# Exercise description
Where the string "trends" occurs in a line of the entries below, copy that line.

# Dataset entries
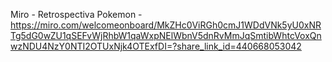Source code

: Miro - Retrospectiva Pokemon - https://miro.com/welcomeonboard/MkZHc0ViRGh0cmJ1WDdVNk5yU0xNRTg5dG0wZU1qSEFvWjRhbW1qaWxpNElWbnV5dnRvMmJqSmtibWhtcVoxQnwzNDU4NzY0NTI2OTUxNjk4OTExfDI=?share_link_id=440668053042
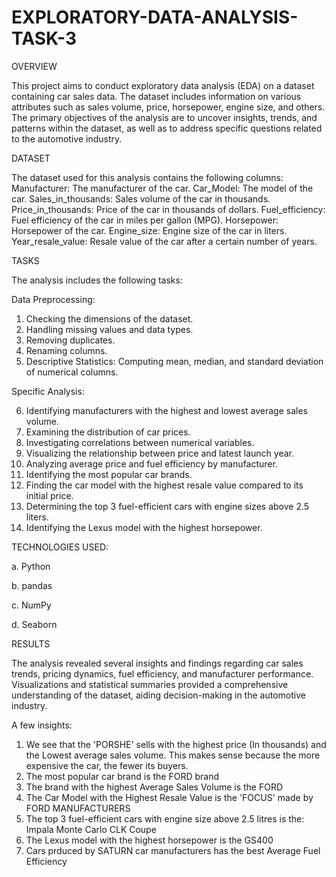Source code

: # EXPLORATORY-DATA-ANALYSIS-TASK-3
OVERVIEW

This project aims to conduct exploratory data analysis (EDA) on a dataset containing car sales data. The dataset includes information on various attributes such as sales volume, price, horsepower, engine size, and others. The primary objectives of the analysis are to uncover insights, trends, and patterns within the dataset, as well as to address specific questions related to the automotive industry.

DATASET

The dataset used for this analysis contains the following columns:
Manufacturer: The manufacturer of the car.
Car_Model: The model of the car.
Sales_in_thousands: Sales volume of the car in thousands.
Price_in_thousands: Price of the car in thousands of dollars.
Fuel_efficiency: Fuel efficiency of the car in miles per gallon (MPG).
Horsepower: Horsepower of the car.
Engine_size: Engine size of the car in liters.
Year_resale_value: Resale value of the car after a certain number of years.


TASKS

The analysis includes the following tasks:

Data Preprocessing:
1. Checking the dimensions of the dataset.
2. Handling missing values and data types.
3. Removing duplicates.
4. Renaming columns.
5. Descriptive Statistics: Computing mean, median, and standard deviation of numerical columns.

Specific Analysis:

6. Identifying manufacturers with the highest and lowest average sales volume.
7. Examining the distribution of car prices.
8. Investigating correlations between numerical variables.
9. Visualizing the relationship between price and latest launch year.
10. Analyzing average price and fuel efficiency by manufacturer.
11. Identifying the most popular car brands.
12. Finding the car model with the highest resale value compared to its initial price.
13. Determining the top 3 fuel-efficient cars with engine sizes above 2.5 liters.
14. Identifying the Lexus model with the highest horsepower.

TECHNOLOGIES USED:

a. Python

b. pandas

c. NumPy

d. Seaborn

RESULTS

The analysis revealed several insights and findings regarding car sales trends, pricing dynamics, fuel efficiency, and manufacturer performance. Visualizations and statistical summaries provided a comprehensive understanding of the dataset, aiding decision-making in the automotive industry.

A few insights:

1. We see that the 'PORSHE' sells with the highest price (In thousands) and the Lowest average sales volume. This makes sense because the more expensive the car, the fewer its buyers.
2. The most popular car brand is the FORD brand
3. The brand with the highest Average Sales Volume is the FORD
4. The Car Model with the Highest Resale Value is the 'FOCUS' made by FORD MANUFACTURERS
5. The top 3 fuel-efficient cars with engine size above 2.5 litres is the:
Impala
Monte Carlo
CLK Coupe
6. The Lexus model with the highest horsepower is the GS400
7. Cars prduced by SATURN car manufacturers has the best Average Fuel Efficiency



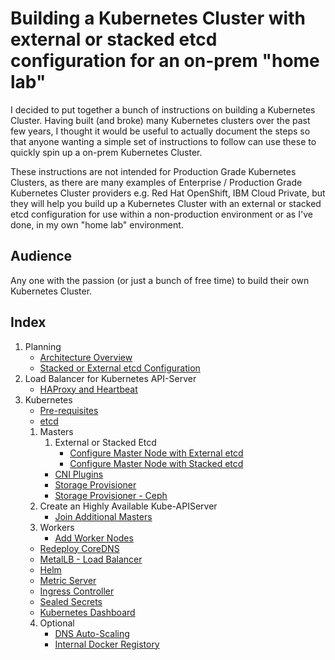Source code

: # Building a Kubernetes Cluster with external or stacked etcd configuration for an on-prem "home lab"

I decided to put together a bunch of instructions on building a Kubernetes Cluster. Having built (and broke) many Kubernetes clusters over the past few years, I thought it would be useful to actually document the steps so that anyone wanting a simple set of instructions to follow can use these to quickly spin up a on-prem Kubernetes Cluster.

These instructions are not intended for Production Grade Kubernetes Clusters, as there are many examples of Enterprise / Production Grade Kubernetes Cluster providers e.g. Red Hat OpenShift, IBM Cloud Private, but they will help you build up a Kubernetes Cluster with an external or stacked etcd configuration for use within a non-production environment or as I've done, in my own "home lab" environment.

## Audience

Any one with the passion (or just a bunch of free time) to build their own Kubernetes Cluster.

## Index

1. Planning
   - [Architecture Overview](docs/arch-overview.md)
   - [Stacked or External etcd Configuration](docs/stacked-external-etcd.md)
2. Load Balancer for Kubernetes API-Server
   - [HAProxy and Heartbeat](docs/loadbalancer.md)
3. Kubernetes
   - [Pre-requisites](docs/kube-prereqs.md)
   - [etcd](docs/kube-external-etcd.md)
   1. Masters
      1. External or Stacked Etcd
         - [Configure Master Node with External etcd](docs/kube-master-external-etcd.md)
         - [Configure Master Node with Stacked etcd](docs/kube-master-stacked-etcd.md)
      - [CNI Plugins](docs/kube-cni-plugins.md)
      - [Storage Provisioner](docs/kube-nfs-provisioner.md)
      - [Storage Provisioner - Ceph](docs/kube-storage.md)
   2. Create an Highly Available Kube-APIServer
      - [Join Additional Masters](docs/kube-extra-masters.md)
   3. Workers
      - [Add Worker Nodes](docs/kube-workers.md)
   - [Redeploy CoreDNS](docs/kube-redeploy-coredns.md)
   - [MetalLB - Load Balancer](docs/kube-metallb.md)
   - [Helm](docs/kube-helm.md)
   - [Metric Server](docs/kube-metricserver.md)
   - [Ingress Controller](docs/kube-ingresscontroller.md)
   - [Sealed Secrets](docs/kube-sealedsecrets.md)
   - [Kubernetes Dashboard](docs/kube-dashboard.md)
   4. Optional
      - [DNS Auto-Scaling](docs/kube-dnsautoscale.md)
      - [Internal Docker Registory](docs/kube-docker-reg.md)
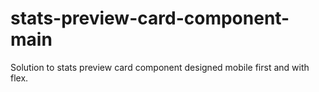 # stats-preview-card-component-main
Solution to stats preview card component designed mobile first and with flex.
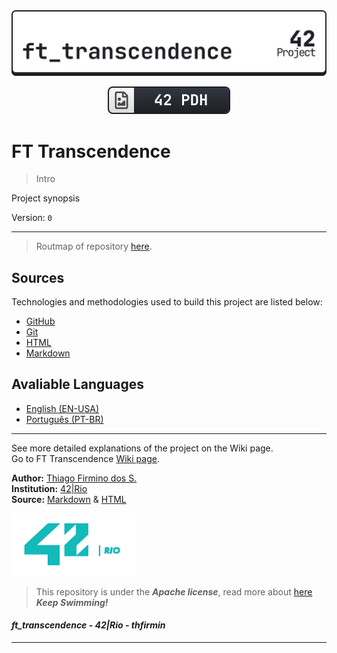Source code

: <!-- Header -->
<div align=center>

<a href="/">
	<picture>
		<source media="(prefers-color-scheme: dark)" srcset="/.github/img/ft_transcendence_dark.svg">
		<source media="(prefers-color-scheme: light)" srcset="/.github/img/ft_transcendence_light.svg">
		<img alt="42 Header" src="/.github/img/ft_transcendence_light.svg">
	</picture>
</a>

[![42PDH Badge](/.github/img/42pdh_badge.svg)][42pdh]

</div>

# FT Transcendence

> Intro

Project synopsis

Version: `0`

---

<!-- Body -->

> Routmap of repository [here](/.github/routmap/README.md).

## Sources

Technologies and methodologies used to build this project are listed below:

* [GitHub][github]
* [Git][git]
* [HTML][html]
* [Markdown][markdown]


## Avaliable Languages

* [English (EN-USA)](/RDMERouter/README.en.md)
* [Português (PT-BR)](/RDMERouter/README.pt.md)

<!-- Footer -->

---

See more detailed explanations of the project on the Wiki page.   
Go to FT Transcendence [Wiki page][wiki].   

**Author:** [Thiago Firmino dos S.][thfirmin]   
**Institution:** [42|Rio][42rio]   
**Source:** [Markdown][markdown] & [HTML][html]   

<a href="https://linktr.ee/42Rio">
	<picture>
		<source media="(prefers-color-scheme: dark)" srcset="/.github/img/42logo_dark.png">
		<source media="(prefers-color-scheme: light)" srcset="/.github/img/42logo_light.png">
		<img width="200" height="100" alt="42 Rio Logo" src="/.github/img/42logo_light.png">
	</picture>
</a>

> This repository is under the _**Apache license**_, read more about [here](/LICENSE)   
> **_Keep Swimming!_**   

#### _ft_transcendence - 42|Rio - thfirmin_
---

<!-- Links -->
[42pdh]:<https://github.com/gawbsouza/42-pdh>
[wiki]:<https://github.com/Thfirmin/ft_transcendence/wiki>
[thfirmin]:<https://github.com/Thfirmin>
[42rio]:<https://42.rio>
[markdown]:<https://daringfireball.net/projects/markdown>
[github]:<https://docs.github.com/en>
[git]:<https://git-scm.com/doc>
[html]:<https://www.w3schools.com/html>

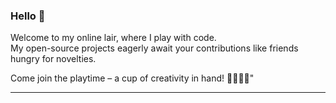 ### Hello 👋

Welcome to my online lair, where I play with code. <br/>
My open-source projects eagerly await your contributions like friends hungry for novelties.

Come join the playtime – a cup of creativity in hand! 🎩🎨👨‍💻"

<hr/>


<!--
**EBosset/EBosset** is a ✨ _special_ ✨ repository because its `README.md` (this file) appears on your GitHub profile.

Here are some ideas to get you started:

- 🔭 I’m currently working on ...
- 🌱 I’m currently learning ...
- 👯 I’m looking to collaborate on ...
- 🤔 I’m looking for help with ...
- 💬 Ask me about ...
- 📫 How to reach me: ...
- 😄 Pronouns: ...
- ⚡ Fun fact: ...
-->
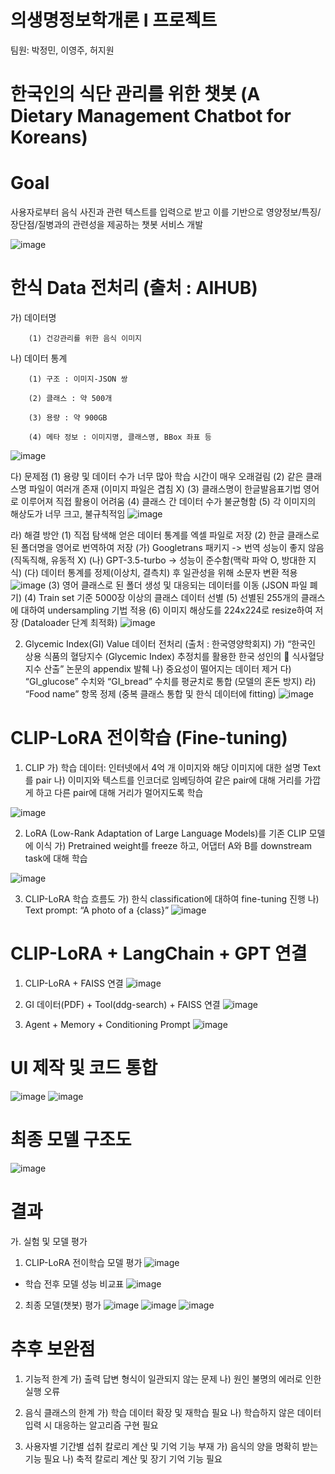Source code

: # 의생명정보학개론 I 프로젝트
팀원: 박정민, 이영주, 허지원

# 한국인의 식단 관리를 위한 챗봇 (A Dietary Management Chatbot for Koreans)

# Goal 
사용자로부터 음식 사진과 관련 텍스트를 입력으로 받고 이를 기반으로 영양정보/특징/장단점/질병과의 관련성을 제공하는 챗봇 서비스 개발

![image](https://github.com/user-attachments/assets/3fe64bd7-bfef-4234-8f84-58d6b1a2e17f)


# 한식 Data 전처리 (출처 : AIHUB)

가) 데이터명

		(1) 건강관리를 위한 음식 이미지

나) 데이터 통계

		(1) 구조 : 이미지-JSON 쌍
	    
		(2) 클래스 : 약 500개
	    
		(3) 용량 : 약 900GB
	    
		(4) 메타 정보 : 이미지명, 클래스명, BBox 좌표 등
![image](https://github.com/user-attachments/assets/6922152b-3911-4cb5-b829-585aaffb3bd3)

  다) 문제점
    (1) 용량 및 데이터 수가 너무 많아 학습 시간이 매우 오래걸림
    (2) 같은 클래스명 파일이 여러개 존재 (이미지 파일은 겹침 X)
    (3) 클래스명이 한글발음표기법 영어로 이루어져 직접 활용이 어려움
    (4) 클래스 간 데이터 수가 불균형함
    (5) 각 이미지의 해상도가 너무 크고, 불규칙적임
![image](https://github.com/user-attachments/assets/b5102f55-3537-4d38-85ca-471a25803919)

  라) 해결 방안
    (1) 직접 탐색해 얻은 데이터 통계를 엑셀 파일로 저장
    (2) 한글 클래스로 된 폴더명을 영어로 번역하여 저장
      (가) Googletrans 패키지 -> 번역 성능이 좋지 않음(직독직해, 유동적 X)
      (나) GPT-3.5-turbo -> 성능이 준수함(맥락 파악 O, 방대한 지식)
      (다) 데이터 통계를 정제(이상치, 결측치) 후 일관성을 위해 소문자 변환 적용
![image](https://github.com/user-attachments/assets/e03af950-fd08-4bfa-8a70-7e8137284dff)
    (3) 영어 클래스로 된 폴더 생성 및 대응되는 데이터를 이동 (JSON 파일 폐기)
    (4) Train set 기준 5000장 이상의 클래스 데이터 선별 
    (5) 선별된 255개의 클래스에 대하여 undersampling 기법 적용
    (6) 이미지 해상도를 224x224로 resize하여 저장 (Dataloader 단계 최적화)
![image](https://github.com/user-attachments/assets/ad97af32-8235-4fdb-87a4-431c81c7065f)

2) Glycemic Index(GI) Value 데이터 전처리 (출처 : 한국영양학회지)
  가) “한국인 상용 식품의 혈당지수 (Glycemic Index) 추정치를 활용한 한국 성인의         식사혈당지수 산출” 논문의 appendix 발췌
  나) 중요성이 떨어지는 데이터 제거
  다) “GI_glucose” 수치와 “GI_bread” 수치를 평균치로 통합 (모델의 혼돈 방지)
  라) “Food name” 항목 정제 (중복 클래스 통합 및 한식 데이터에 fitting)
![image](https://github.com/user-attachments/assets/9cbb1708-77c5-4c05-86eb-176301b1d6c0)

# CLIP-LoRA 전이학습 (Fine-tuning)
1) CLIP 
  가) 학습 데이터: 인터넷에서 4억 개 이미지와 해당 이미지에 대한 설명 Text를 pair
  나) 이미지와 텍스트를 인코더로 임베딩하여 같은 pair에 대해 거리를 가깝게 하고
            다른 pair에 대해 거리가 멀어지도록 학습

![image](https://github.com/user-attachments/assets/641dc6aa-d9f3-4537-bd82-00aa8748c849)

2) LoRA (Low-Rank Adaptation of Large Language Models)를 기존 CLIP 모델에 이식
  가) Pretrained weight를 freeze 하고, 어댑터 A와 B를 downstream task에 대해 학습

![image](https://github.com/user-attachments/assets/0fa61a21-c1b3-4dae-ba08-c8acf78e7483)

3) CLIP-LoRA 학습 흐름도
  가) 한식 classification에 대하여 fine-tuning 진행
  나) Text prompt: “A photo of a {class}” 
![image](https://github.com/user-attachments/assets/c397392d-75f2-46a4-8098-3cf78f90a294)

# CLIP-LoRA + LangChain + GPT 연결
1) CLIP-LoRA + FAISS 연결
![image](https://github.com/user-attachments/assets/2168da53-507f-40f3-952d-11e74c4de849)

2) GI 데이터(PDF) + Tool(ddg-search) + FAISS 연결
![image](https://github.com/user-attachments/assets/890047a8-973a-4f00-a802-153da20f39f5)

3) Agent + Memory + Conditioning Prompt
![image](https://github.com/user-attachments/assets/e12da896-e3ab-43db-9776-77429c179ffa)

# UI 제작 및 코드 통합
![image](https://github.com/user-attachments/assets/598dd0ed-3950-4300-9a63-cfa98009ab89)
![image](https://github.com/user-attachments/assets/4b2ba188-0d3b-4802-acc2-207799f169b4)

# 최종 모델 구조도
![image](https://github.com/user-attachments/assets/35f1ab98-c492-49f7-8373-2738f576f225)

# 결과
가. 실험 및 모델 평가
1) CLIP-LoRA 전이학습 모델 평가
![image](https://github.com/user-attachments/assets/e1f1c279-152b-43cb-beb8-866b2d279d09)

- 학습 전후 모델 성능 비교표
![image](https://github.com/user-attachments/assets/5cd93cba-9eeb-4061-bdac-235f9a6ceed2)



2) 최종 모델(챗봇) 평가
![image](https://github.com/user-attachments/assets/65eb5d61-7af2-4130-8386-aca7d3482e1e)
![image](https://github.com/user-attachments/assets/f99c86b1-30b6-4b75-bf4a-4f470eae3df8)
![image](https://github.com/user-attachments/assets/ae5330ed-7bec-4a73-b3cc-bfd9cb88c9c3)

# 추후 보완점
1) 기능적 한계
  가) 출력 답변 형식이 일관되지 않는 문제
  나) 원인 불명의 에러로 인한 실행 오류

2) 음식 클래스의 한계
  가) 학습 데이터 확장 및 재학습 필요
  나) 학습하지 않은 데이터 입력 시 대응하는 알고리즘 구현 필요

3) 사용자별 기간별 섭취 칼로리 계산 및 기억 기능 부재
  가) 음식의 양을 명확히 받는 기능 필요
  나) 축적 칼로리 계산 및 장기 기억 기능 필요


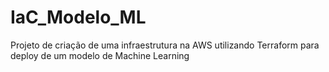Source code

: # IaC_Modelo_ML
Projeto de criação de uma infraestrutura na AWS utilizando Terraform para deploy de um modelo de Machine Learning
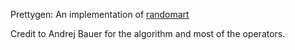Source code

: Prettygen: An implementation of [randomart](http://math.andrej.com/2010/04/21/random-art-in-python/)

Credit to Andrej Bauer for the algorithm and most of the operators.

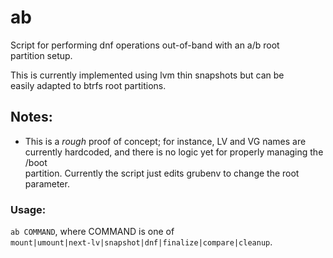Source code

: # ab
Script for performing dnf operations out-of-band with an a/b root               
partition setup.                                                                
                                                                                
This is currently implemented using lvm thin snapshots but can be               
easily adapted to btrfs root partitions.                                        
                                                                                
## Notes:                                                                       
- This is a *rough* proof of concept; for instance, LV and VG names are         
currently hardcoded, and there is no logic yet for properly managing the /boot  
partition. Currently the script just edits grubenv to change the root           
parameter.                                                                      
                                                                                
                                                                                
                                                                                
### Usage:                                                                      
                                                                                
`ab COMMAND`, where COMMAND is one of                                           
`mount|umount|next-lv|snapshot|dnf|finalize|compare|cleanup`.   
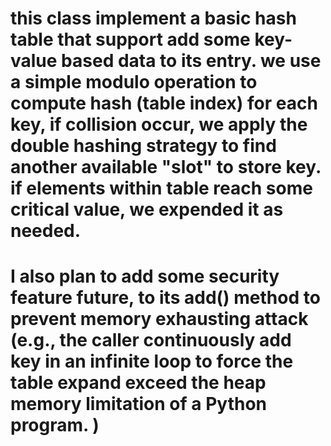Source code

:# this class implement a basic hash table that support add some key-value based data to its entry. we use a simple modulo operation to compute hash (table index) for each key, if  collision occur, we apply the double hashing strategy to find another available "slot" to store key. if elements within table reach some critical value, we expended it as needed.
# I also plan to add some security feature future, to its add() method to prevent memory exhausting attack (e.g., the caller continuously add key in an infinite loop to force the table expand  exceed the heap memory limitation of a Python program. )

# Solution for this task
This project aims to conduct exploratory data analysis (EDA) on a dataset containing car sales data. The dataset includes information on various attributes such as sales volume, price, horsepower, engine size, and others. The primary objectives of the analysis are to uncover insights, trends, and patterns within the dataset, as well as to address specific questions related to the automotive industry.
The analysis revealed several insights and findings regarding car sales trends, pricing dynamics, fuel efficiency, and manufacturer performance. Visualizations and statistical summaries provided a comprehensive understanding of the dataset, aiding decision-making in the automotive industry.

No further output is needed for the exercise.